October 1980Issue 092



French Aggro

POLITICS

For more than 73 years the Melanesian people of the group of Pacific islands known as the New Hebrides lived under a shared and shoddy Anglo-French rule. They never really knew if they were Peter or Pierre. But all that was to end on 30 July when the New Hebrides became the independent republic of Vanuatu. Or was it?

Few observers thought the birth of Vanuatu would be easy. But equally few foresaw the big power antics which were to come.

At the centre of it all was the rebellion on the northern and largest island of Espiritu Santo by the Nagriamel move­ment, a cargo-cult type organisation founded in the late sixties and still led by Jimmy Tupou Patuntun Stephens, a local chief of mixed origins. Delightedly spurring Stephens on were French colonists (suffering unfounded fears that they would be dispossessed of their large landholdings by the incoming Anglophone government of Father Walter Lini's Vanuaaku Party) and an American organisation known as the Phoenix Foundation. (Phoenix is a rightwing business group with dreams of setting up somewhere, anywhere, a free-enterprise utopia uncluttered by government controls or taxes. It failed in 1972 to establish its own 'republic' on Minerva Reef - which is a metre below sea level - and to foment revolt on an island in the Bahamas in 1973.)

The Nagriamel rebellion came into the open in late May. Initially French troops were flown in from nearby New Calendonia and then withdrawn. Then Britain flew in a couple of hundred commandos who were later joined by a French contingent. They sat around doing nothing in Vila, the capital, for some weeks, before, on the eve of inde­pendence, flying to Santo to regain control of the rebellious island. Nagriamel elements slipped away into the bush. Soon after independence two strategic bridges were blown up on Santo and there were reports of American yachts delivering arms to the rebels. In August troops arrived from Papua New Guinea, invited by Father Lini and backed by Australia. Jimmy Stephens was finally captured after his son was shot dead in early September.

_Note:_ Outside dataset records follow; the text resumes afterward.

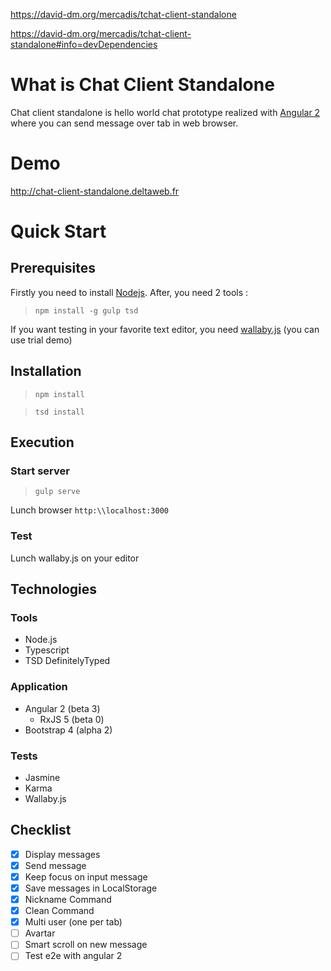 https://david-dm.org/mercadis/tchat-client-standalone

https://david-dm.org/mercadis/tchat-client-standalone#info=devDependencies

# What is Chat Client Standalone

Chat client standalone is hello world chat prototype realized with [Angular 2](https://angular.io/) where you can send message over tab in web browser.

# Demo

http://chat-client-standalone.deltaweb.fr

# Quick Start

## Prerequisites

Firstly you need to install [Nodejs](https://nodejs.org).
After, you need 2 tools :
> `npm install -g gulp tsd`

If you want testing in your favorite text editor, you need [wallaby.js](http://wallabyjs.com/) (you can use trial demo)

## Installation

>`npm install`

>`tsd install`

## Execution

### Start server

>`gulp serve`

Lunch browser `http:\\localhost:3000`

### Test

Lunch wallaby.js on your editor

## Technologies

### Tools

- Node.js
- Typescript
- TSD DefinitelyTyped

### Application

- Angular 2 (beta 3)
  - RxJS 5 (beta 0)
- Bootstrap 4 (alpha 2)

### Tests

- Jasmine
- Karma
- Wallaby.js

## Checklist

- [x] Display messages
- [x] Send message
- [x] Keep focus on input message
- [x] Save messages in LocalStorage
- [x] Nickname Command
- [x] Clean Command
- [x] Multi user (one per tab)
- [ ] Avartar
- [ ] Smart scroll on new message
- [ ] Test e2e with angular 2
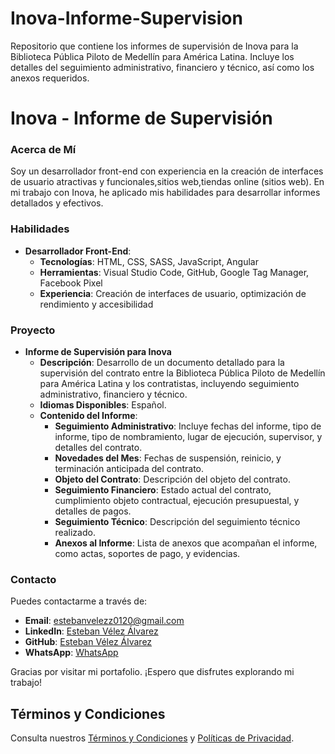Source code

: # Inova-Informe-Supervision
Repositorio que contiene los informes de supervisión de Inova para la Biblioteca Pública Piloto de Medellín para América Latina. Incluye los detalles del seguimiento administrativo, financiero y técnico, así como los anexos requeridos.

# Inova - Informe de Supervisión

### Acerca de Mí
Soy un desarrollador front-end con experiencia en la creación de interfaces de usuario atractivas y funcionales,sitios web,tiendas online (sitios web). En mi trabajo con Inova, he aplicado mis habilidades para desarrollar informes detallados y efectivos.

### Habilidades
- **Desarrollador Front-End**:
  - **Tecnologías**: HTML, CSS, SASS, JavaScript, Angular
  - **Herramientas**: Visual Studio Code, GitHub, Google Tag Manager, Facebook Pixel
  - **Experiencia**: Creación de interfaces de usuario, optimización de rendimiento y accesibilidad

### Proyecto
- **Informe de Supervisión para Inova**
  - **Descripción**: Desarrollo de un documento detallado para la supervisión del contrato entre la Biblioteca Pública Piloto de Medellín para América Latina y los contratistas, incluyendo seguimiento administrativo, financiero y técnico.
  - **Idiomas Disponibles**: Español.
  - **Contenido del Informe**:
    - **Seguimiento Administrativo**: Incluye fechas del informe, tipo de informe, tipo de nombramiento, lugar de ejecución, supervisor, y detalles del contrato.
    - **Novedades del Mes**: Fechas de suspensión, reinicio, y terminación anticipada del contrato.
    - **Objeto del Contrato**: Descripción del objeto del contrato.
    - **Seguimiento Financiero**: Estado actual del contrato, cumplimiento objeto contractual, ejecución presupuestal, y detalles de pagos.
    - **Seguimiento Técnico**: Descripción del seguimiento técnico realizado.
    - **Anexos al Informe**: Lista de anexos que acompañan el informe, como actas, soportes de pago, y evidencias.

### Contacto 
Puedes contactarme a través de: 
- **Email**: [estebanvelezz0120@gmail.com](mailto:estebanvelezz0120@gmail.com)
- **LinkedIn**: [Esteban Vélez Álvarez](https://www.linkedin.com/in/esteban-v%C3%A9lez-alvarez-133b5426a/)
- **GitHub**: [Esteban Vélez Álvarez](https://github.com/estebanvelezz0120)
- **WhatsApp**: [WhatsApp](https://wa.me/573124166951)

Gracias por visitar mi portafolio. ¡Espero que disfrutes explorando mi trabajo!

## Términos y Condiciones
Consulta nuestros [Términos y Condiciones](#terminos-condiciones) y [Políticas de Privacidad](#terminos-condiciones).
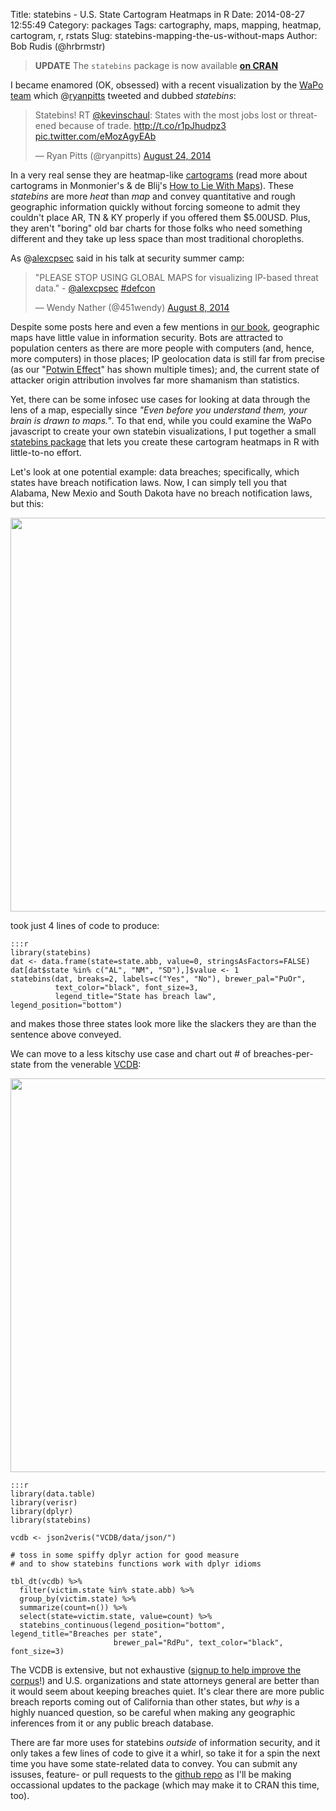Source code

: Title: statebins - U.S. State Cartogram Heatmaps in R
Date: 2014-08-27 12:55:49
Category: packages
Tags: cartography, maps, mapping, heatmap, cartogram, r, rstats
Slug: statebins-mapping-the-us-without-maps
Author: Bob Rudis (@hrbrmstr)

>**UPDATE** The `statebins` package is now available **[on CRAN](http://cran.r-project.org/web/packages/statebins/index.html)**

I became enamored (OK, obsessed) with a recent visualization by the [WaPo team](http://bit.ly/statebins) which @[ryanpitts](https://twitter.com/ryanpitts/) tweeted and dubbed *statebins*:

<blockquote class="twitter-tweet" lang="en"><p>Statebins! RT <a href="https://twitter.com/kevinschaul">@kevinschaul</a>: States with the most jobs lost or threatened because of trade. <a href="http://t.co/r1pJhudpz3">http://t.co/r1pJhudpz3</a> <a href="http://t.co/eMozAgyEAb">pic.twitter.com/eMozAgyEAb</a></p>&mdash; Ryan Pitts (@ryanpitts) <a href="https://twitter.com/ryanpitts/statuses/503613265839017984">August 24, 2014</a></blockquote>
<script async src="//platform.twitter.com/widgets.js" charset="utf-8"></script>

In a very real sense they are heatmap-like [cartograms](http://en.m.wikipedia.org/wiki/Cartogram) (read more about cartograms in Monmonier's & de Blij's [How to Lie With Maps](http://www.amazon.com/gp/product/0226534219/ref=as_li_tl?ie=UTF8&camp=1789&creative=390957&creativeASIN=0226534219&linkCode=as2&tag=rudisdotnet-20&linkId=54N7RQDVFEBV6CSZ)). These *statebins* are more *heat* than *map* and convey quantitative and rough geographic information quickly without forcing someone to admit they couldn't place AR, TN & KY properly if you offered them $5.00USD. Plus, they aren't "boring" old bar charts for those folks who need something different and they take up less space than most traditional choropleths.

As @[alexcpsec](http://twitter.com/alexcpsec) said in his talk at security summer camp:

<blockquote class="twitter-tweet" lang="en"><p>&quot;PLEASE STOP USING GLOBAL MAPS for visualizing IP-based threat data.&quot; - <a href="https://twitter.com/alexcpsec">@alexcpsec</a> <a href="https://twitter.com/hashtag/defcon?src=hash">#defcon</a></p>&mdash; Wendy Nather (@451wendy) <a href="https://twitter.com/451wendy/statuses/497808992039870466">August 8, 2014</a></blockquote>
<script async src="//platform.twitter.com/widgets.js" charset="utf-8"></script>

Despite some posts here and even a few mentions in [our book](http://dds.ec/amzn), geographic maps have little value in information security. Bots are attracted to population centers as there are more people with computers (and, hence, more computers) in those places; IP geolocation data is still far from precise (as our "[Potwin Effect](http://books.google.com/books?id=7DqwAgAAQBAJ&pg=PA113&lpg=PA113&dq=potwin+effect&source=bl&ots=CyYrKxlkCa&sig=Kk6bd9Mz2uJdNOVp2wj3Bn4AgSI&hl=en&sa=X&ei=mTj9U8WhBIvnoASOrYKwBQ&ved=0CCIQ6AEwAA#v=onepage&q=potwin%20effect&f=false)" has shown multiple times); and, the current state of attacker origin attribution involves far more shamanism than statistics.

Yet, there can be some infosec use cases for looking at data through the lens of a map, especially since *"Even before you understand them, your brain is drawn to maps."*. To that end, while you could examine the WaPo javascript to create your own statebin visualizations, I put together a small [statebins package](http://github.com/hrbrmstr/statebins/) that lets you create these cartogram heatmaps in R with little-to-no effort. 

Let's look at one potential example: data breaches; specifically, which states have breach notification laws. Now, I can simply tell you that Alabama, New Mexio and South Dakota have no breach notification laws, but this:

<img src="http://datadrivensecurity.info/blog/images/2014/08/state-breach-laws.png" style="max-width:100%; width:630px"/>

took just 4 lines of code to produce:

    :::r
    library(statebins)
    dat <- data.frame(state=state.abb, value=0, stringsAsFactors=FALSE)
    dat[dat$state %in% c("AL", "NM", "SD"),]$value <- 1
    statebins(dat, breaks=2, labels=c("Yes", "No"), brewer_pal="PuOr",
              text_color="black", font_size=3,
              legend_title="State has breach law", legend_position="bottom")


and makes those three states look more like the slackers they are than the sentence above conveyed.

We can move to a less kitschy use case and chart out # of breaches-per-state from the venerable [VCDB](http://github.com/vz-risk/VCDB):

<img src="http://datadrivensecurity.info/blog/images/2014/08/breaches-per-state.png" style="max-width:100%; width:630px"/>

    :::r
    library(data.table)
    library(verisr)
    library(dplyr)
    library(statebins)

    vcdb <- json2veris("VCDB/data/json/")
    
    # toss in some spiffy dplyr action for good measure
    # and to show statebins functions work with dplyr idioms
    
    tbl_dt(vcdb) %>% 
      filter(victim.state %in% state.abb) %>% 
      group_by(victim.state) %>% 
      summarize(count=n()) %>%
      select(state=victim.state, value=count) %>%
      statebins_continuous(legend_position="bottom", legend_title="Breaches per state", 
                           brewer_pal="RdPu", text_color="black", font_size=3)

The VCDB is extensive, but not exhaustive ([signup to help improve the corpus](http://vcdb.org/volunteer.html)!) and U.S. organizations and state attorneys general are better than it would seem about keeping breaches quiet. It's clear there are more public breach reports coming out of California than other states, but *why* is a highly nuanced question, so be careful when making any geographic inferences from it or any public breach database.

There are far more uses for statebins *outside* of information security, and it only takes a few lines of code to give it a whirl, so take it for a spin the next time you have some state-related data to convey. You can submit any issuses, feature- or pull requests to the [github repo](https://github.com/hrbrmstr/statebins) as I'll be making occassional updates to the package (which may make it to CRAN this time, too).


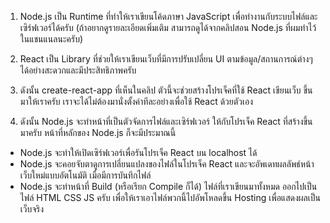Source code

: 
1. Node.js เป็น Runtime ที่ทำให้เราเขียนโค้ดภาษา JavaScript เพื่อทำงานกับระบบไฟล์และเซิร์ฟเวอร์ได้ครับ (ถ้าอยากดูรายละเอียดเพิ่มเติม สามารถดูได้จากคลิปสอน Node.js ที่ผมทำไว้ในแชนแนลนะครับ)

2. React เป็น Library ที่ช่วยให้เราเขียนเว็บที่มีการปรับเปลี่ยน UI ตามข้อมูล/สถานการณ์ต่างๆ ได้อย่างสะดวกและมีประสิทธิภาพครับ

3. ดังนั้น create-react-app ที่เห็นในคลิป ตัวนี้จะช่วยสร้างโปรเจ็คที่ใช้ React เขียนเว็บ ขึ้นมาให้เราครับ เราจะได้ไม่ต้องมานั่งตั้งค่าทีละอย่างเพื่อใช้ React ด้วยตัวเอง

4. ดังนั้น Node.js จะทำหน้าที่เป็นตัวจัดการไฟล์และเซิร์ฟเวอร์ ให้กับโปรเจ็ค React ที่สร้างขึ้นมาครับ หน้าที่หลักของ Node.js ก็จะมีประมาณนี้
- Node.js จะทำให้เปิดเซิร์ฟเวอร์เพื่อรันโปรเจ็ค React บน localhost ได้
- Node.js จะคอยจับตาดูการเปลี่ยนแปลงของไฟล์ในโปรเจ็ค React และจะอัพเดทผลลัพธ์หน้าเว็บใหม่แบบอัตโนมัติ เมื่อมีการบันทึกไฟล์
- Node.js จะทำหน้าที่ Build (หรือเรียก Compile ก็ได้) ไฟล์ที่เราเขียนมาทั้งหมด ออกไปเป็นไฟล์ HTML CSS JS ครับ เพื่อให้เราเอาไฟล์พวกนี้ไปอัพโหลดขึ้น Hosting เพื่อแสดงผลเป็นเว็บจริง
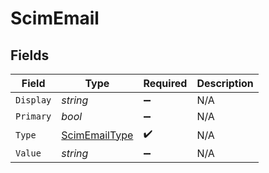 # ScimEmail


## Fields

| Field                                                     | Type                                                      | Required                                                  | Description                                               |
| --------------------------------------------------------- | --------------------------------------------------------- | --------------------------------------------------------- | --------------------------------------------------------- |
| `Display`                                                 | *string*                                                  | :heavy_minus_sign:                                        | N/A                                                       |
| `Primary`                                                 | *bool*                                                    | :heavy_minus_sign:                                        | N/A                                                       |
| `Type`                                                    | [ScimEmailType](../../Models/Components/ScimEmailType.md) | :heavy_check_mark:                                        | N/A                                                       |
| `Value`                                                   | *string*                                                  | :heavy_minus_sign:                                        | N/A                                                       |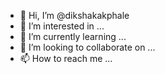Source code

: - 👋 Hi, I’m @dikshakakphale
- 👀 I’m interested in ...
- 🌱 I’m currently learning ...
- 💞️ I’m looking to collaborate on ...
- 📫 How to reach me ...

<!---
dikshakakphale/dikshakakphale is a ✨ special ✨ repository because its `README.md` (this file) appears on your GitHub profile.
You can click the Preview link to take a look at your changes.
--->
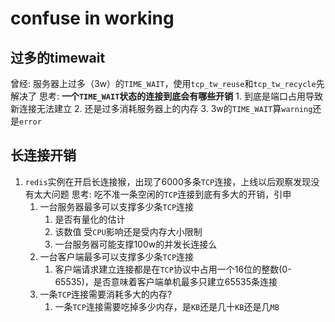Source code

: # confuse in working


## 过多的timewait
曾经: 服务器上过多（3w）的`TIME_WAIT`，使用`tcp_tw_reuse`和`tcp_tw_recycle`先解决了
思考: **一个`TIME_WAIT`状态的连接到底会有哪些开销**
     1. 到底是端口占用导致新连接无法建立 
     2. 还是过多消耗服务器上的内存
     3. 3w的`TIME_WAIT`算`warning`还是`error`


## 长连接开销
1. `redis`实例在开启长连接猴，出现了6000多条`TCP`连接，上线以后观察发现没有太大问题
思考: 吃不准一条空闲的`TCP`连接到底有多大的开销，引申
    1. 一台服务器最多可以支撑多少条`TCP`连接
       1. 是否有量化的估计
       2. 该数值 受`CPU`影响还是受内存大小限制
       3. 一台服务器可能支撑100w的并发长连接么
    2. 一台客户端最多可以支撑多少条`TCP`连接
       1. 客户端请求建立连接都是在`TCP`协议中占用一个16位的整数(0-65535)，是否意味着客户端单机最多只建立65535条连接
    3. 一条`TCP`连接需要消耗多大的内存?
       1. 一条`TCP`连接需要吃掉多少内存，是`KB`还是几十`KB`还是几`MB`


##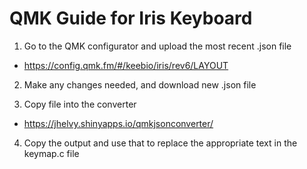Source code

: # QMK Guide for Iris Keyboard

1. Go to the QMK configurator and upload the most recent .json file
- https://config.qmk.fm/#/keebio/iris/rev6/LAYOUT

2. Make any changes needed, and download new .json file

3. Copy file into the converter 
- https://jhelvy.shinyapps.io/qmkjsonconverter/

4. Copy the output and use that to replace the appropriate text in the keymap.c file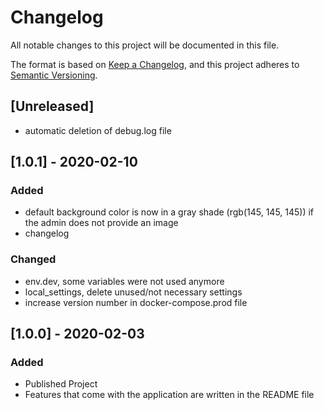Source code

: # Changelog
All notable changes to this project will be documented in this file.

The format is based on [Keep a Changelog](https://keepachangelog.com/en/1.0.0/),
and this project adheres to [Semantic Versioning](https://semver.org/spec/v2.0.0.html).

## [Unreleased]
- automatic deletion of debug.log file

## [1.0.1] - 2020-02-10
### Added
- default background color is now in a gray shade (rgb(145, 145, 145)) if the admin does not provide an image
- changelog

### Changed
- env.dev, some variables were not used anymore 
- local_settings, delete unused/not necessary settings
- increase version number in docker-compose.prod file

## [1.0.0] - 2020-02-03
### Added
- Published Project
- Features that come with the application are written in the README file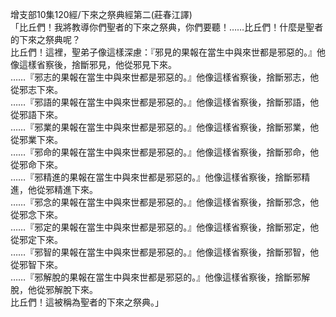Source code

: 增支部10集120經/下來之祭典經第二(莊春江譯)  
「比丘們！我將教導你們聖者的下來之祭典，你們要聽！……比丘們！什麼是聖者的下來之祭典呢？  
比丘們！這裡，聖弟子像這樣深慮：『邪見的果報在當生中與來世都是邪惡的。』他像這樣省察後，捨斷邪見，他從邪見下來。  
……『邪志的果報在當生中與來世都是邪惡的。』他像這樣省察後，捨斷邪志，他從邪志下來。  
……『邪語的果報在當生中與來世都是邪惡的。』他像這樣省察後，捨斷邪語，他從邪語下來。  
……『邪業的果報在當生中與來世都是邪惡的。』他像這樣省察後，捨斷邪業，他從邪業下來。  
……『邪命的果報在當生中與來世都是邪惡的。』他像這樣省察後，捨斷邪命，他從邪命下來。  
……『邪精進的果報在當生中與來世都是邪惡的。』他像這樣省察後，捨斷邪精進，他從邪精進下來。  
……『邪念的果報在當生中與來世都是邪惡的。』他像這樣省察後，捨斷邪念，他從邪念下來。  
……『邪定的果報在當生中與來世都是邪惡的。』他像這樣省察後，捨斷邪定，他從邪定下來。  
……『邪智的果報在當生中與來世都是邪惡的。』他像這樣省察後，捨斷邪智，他從邪智下來。  
……『邪解脫的果報在當生中與來世都是邪惡的。』他像這樣省察後，捨斷邪解脫，他從邪解脫下來。  
比丘們！這被稱為聖者的下來之祭典。」  
  
  
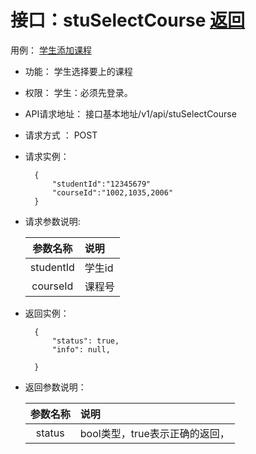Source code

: ﻿<!-- markdownlint-disable MD033-->
<!-- 禁止MD033类型的警告 https://www.npmjs.com/package/markdownlint -->

# 接口：stuSelectCourse  [返回](../README.md)
用例： [学生添加课程](../用例/学生添加课程.md)

- 功能：
    学生选择要上的课程
    
- 权限：
    学生：必须先登录。
    
- API请求地址： 
    接口基本地址/v1/api/stuSelectCourse

- 请求方式 ：
    POST

- 请求实例：

        {
            "studentId":"12345679"
            "courseId":"1002,1035,2006"
        }
        
- 请求参数说明:        

  |参数名称|说明|
  |:---------:|:--------------------------------------------------------|      
  |studentId|学生id|
  |courseId|课程号|
  
- 返回实例：

        {         
            "status": true,
            "info": null,    

        }
 
- 返回参数说明： 
 
  |参数名称|说明|
  |:---------:|:--------------------------------------------------------|      
  |status|bool类型，true表示正确的返回，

But it was not so much the actions of the rebels or of their American and French backers which angered the new Vanuatuan government. It was more the words of the French and the lack of action of the British. In the days before independence there were two quite amazing statements - the first by French Resident Commissioner Jacques Robert, the second by French Minister of State for Foreign Affairs Olivier Stirn. First, Robert accused Australia of planning to 'massacre' rebels and French colonists on Santo. The following day, Stirn warned that independence or not, France would not tolerate military action against French citizens backing the Stephens rebellion. Britain, obviously not wanting to offend its EEC partner, said nothing.

Tension still reigns on Vanuatu. Only one thing is certain: Father Walter Lini can have learned nothing from Britain, France and the United States about how to conduct responsibly and maturely affairs of state.